## [TRY IT]
Out of the listing below, copy every line that carries the string "developer".
Top of PROVIDED INFORMATION
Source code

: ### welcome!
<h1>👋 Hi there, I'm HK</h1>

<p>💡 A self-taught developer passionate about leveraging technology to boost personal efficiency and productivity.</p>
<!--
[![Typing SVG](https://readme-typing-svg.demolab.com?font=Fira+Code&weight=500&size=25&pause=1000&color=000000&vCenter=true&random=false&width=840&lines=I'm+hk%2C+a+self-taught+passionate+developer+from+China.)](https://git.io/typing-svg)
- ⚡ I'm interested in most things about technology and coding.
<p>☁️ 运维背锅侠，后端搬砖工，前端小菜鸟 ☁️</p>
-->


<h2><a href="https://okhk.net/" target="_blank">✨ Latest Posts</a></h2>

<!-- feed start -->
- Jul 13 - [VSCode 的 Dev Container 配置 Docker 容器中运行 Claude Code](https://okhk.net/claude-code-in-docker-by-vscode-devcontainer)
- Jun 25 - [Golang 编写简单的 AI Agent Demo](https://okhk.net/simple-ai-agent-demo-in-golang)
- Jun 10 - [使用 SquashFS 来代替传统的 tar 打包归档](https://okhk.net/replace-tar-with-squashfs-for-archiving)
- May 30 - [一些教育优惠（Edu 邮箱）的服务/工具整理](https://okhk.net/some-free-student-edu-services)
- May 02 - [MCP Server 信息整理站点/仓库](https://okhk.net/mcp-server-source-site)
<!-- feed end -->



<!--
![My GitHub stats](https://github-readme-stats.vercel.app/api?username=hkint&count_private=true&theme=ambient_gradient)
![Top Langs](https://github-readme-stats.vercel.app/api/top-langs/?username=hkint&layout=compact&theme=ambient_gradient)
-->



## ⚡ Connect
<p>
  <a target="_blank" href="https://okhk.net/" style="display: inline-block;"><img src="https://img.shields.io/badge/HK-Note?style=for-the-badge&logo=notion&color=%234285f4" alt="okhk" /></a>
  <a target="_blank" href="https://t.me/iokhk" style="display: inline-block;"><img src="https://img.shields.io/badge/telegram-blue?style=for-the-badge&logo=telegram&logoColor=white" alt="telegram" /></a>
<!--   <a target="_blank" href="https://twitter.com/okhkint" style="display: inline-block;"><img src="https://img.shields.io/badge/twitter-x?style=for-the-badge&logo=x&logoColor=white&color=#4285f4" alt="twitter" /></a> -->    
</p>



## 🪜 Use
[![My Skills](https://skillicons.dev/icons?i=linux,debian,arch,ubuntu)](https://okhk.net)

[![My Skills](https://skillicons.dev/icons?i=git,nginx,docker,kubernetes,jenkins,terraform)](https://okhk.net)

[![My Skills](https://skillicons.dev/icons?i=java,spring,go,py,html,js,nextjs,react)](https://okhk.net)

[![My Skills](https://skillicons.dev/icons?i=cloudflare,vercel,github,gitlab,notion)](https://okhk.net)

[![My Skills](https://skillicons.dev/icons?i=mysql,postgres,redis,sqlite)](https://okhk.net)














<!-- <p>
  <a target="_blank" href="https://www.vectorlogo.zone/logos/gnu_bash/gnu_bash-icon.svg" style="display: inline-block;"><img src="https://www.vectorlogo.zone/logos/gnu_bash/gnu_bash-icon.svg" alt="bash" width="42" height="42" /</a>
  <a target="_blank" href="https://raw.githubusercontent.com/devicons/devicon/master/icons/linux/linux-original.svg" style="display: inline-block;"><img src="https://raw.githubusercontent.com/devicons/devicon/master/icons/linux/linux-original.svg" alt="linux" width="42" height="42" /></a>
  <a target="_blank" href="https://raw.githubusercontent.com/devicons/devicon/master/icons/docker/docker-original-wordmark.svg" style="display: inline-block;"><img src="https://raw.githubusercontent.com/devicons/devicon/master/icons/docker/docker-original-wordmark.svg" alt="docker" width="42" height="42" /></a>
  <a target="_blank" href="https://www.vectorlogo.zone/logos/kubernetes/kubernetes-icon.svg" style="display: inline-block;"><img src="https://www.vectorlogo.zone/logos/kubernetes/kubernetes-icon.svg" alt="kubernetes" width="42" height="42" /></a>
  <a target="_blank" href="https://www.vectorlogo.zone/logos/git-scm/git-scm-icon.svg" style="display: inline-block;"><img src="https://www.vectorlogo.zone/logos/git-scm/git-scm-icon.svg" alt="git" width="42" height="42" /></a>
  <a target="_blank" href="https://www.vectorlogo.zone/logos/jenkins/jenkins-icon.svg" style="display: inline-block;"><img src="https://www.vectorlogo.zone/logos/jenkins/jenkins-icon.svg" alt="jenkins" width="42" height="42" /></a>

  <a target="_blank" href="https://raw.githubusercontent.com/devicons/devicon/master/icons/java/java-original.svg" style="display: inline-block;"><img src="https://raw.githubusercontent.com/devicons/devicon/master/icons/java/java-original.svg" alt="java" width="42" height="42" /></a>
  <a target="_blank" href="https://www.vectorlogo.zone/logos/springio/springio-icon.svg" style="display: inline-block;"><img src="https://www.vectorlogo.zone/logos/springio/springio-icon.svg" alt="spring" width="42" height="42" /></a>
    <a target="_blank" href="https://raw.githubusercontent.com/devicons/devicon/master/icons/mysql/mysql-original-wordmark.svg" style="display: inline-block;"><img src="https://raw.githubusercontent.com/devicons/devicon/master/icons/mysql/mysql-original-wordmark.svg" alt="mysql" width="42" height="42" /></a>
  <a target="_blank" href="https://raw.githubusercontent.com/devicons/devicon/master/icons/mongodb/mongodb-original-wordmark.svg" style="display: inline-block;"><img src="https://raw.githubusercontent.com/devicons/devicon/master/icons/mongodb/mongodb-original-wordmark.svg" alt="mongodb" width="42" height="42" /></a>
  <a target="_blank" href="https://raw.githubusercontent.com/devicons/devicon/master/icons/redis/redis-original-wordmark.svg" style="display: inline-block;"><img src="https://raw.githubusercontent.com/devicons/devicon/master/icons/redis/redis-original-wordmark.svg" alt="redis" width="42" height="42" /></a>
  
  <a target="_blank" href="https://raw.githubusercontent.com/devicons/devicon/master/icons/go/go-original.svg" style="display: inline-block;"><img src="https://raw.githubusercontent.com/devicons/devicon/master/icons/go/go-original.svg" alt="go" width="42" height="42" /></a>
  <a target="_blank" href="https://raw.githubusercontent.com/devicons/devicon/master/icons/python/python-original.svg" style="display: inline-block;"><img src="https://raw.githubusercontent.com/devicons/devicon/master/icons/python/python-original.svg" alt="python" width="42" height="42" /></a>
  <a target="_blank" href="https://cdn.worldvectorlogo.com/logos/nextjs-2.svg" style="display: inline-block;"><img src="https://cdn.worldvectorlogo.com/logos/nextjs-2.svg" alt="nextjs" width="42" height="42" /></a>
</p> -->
Bottom of PROVIDED INFORMATION
Top of PROVIDED INFORMATION
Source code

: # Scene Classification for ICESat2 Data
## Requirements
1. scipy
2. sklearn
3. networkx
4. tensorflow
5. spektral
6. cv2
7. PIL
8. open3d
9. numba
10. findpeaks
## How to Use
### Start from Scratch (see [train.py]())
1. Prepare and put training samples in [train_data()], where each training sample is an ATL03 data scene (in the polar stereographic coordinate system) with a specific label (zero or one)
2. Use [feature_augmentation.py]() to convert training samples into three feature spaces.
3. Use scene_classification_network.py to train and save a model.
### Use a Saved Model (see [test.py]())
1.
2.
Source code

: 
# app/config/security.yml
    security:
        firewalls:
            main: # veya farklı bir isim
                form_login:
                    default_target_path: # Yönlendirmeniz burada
Bottom of PROVIDED INFORMATION
## [EXPECTED ANSWER]
<p>💡 A self-taught developer passionate about leveraging technology to boost personal efficiency and productivity.</p>
[![Typing SVG](https://readme-typing-svg.demolab.com?font=Fira+Code&weight=500&size=25&pause=1000&color=000000&vCenter=true&random=false&width=840&lines=I'm+hk%2C+a+self-taught+passionate+developer+from+China.)](https://git.io/typing-svg)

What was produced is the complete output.